Ousted Ukraine president convicted treason
Xinhua | Updated: 2019-01-25 10:14
KIEV - A court in Kiev on Thursday found ousted Ukrainian President Viktor Yanukovych guilty of high treason and complicity in conducting an "aggressive war against Ukraine by Russia," local media reported.
Yanukovych, who fled to Russia in 2014, was sentenced in absentia to 13 years in prison by the Obolon district court.
The prosecutors brought treason charges against Yanukovych after he asked Russia to send troops to Ukraine in 2014.
The former president, however, was acquitted of the charge of complicity in encroachment on Ukraine's territorial integrity that led to the death of people.

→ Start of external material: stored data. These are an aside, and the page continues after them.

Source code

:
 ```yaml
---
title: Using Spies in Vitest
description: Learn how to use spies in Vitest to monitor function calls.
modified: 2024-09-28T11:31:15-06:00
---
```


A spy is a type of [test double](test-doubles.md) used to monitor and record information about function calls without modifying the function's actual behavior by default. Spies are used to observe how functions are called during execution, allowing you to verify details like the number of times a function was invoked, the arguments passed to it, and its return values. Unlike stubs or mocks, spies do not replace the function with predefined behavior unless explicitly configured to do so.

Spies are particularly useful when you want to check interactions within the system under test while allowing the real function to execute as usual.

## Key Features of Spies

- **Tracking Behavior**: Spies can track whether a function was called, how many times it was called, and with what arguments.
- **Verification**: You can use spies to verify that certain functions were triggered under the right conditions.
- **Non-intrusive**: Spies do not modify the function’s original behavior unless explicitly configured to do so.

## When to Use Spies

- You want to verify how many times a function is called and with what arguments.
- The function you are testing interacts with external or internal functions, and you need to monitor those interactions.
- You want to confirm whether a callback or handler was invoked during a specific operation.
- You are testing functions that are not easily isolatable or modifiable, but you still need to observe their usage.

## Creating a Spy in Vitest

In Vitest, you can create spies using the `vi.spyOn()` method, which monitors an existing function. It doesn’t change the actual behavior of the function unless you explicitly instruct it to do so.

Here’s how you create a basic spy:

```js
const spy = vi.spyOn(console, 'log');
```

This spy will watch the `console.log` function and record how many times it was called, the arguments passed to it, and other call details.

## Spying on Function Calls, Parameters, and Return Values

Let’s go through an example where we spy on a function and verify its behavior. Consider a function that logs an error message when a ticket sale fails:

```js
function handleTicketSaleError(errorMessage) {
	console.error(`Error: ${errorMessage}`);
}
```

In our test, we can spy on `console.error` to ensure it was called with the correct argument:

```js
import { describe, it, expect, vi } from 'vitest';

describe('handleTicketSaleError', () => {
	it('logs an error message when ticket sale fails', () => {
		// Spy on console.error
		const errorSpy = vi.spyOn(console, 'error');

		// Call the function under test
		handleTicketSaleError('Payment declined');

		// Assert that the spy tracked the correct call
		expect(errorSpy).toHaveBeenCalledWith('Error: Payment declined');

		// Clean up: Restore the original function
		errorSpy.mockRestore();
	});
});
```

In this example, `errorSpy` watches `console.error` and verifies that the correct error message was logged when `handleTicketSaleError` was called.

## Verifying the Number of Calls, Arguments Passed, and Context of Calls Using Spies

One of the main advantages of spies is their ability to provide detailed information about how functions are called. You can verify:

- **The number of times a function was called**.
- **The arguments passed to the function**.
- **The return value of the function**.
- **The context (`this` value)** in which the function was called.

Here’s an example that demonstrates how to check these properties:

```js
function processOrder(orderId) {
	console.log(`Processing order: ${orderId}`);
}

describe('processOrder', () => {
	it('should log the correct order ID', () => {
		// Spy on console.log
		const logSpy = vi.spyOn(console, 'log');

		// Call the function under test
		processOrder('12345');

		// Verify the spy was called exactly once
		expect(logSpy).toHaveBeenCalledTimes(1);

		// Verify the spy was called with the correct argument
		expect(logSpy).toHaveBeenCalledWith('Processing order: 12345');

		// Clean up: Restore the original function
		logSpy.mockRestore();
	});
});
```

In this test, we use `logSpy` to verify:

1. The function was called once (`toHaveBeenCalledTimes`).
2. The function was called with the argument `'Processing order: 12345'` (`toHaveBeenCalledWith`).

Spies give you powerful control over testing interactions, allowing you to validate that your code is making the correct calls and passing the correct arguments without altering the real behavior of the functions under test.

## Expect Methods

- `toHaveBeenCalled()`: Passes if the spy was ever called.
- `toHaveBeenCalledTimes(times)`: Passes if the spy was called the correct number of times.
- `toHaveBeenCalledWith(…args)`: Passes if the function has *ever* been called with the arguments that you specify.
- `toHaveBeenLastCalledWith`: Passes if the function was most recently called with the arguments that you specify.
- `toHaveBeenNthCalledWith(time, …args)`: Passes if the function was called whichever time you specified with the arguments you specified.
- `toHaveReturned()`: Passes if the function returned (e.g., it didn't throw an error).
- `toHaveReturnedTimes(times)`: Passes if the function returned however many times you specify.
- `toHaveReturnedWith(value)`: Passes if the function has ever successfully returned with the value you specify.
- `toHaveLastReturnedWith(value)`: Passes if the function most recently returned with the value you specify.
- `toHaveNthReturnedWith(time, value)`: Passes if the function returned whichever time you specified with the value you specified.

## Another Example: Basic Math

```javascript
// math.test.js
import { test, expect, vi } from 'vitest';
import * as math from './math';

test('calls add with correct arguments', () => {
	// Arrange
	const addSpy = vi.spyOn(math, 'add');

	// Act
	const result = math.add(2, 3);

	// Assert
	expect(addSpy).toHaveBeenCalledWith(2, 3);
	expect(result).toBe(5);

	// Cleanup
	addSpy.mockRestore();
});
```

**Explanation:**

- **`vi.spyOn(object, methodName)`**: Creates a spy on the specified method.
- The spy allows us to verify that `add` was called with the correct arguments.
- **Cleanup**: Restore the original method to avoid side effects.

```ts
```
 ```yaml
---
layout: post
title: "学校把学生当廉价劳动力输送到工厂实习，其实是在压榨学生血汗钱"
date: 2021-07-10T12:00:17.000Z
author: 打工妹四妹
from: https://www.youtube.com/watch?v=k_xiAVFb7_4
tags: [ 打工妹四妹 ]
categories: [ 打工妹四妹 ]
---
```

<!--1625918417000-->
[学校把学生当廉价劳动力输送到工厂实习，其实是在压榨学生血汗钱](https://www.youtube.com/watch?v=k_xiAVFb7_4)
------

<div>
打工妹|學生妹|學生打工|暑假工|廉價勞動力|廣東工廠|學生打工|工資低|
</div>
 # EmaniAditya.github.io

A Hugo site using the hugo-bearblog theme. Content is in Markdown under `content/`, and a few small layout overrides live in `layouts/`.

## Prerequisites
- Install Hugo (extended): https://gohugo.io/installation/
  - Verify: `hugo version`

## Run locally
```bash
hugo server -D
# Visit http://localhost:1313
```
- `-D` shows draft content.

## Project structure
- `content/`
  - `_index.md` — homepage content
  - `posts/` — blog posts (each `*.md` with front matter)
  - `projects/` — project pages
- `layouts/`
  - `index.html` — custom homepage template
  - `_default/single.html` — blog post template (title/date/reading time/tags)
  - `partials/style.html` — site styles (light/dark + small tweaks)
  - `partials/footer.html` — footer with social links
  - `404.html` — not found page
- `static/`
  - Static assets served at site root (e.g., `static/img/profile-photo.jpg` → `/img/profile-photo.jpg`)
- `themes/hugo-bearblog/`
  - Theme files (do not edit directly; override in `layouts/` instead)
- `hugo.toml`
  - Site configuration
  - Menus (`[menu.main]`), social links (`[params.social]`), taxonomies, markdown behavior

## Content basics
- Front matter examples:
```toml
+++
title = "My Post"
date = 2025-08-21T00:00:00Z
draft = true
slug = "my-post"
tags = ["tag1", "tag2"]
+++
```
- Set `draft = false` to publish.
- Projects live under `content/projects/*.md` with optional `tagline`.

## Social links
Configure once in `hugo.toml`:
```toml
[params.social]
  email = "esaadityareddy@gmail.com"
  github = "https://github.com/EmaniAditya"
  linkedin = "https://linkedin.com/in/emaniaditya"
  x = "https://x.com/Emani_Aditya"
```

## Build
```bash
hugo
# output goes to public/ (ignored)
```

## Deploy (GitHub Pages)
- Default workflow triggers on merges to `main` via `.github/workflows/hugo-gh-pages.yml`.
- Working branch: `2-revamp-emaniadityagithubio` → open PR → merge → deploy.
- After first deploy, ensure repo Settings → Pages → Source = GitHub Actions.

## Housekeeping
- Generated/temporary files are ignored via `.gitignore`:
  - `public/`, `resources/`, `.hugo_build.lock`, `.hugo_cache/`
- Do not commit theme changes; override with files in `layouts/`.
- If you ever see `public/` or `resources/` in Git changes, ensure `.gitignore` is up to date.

Yanukovych's lawyer Olexandr Goroshynsky said that he would challenge the ruling in higher courts.
Yanukovych became president in February 2010.
In February 2014, the parliament voted to dismiss Yanukovych from his post, declaring him "constitutionally unable to carry out his duties" after Yanukovych left Kiev, following months of street protests over his refusal to sign an association agreement with the European Union.
In March 2014, then-ambassador of Russia to UN Vitaly Churkin showed a copy of the letter to the members of the UN Security Council, in which Yanukovych had requested Russia to use its armed forces to "re-establish the rule of law, peace, order and stability" in Ukraine.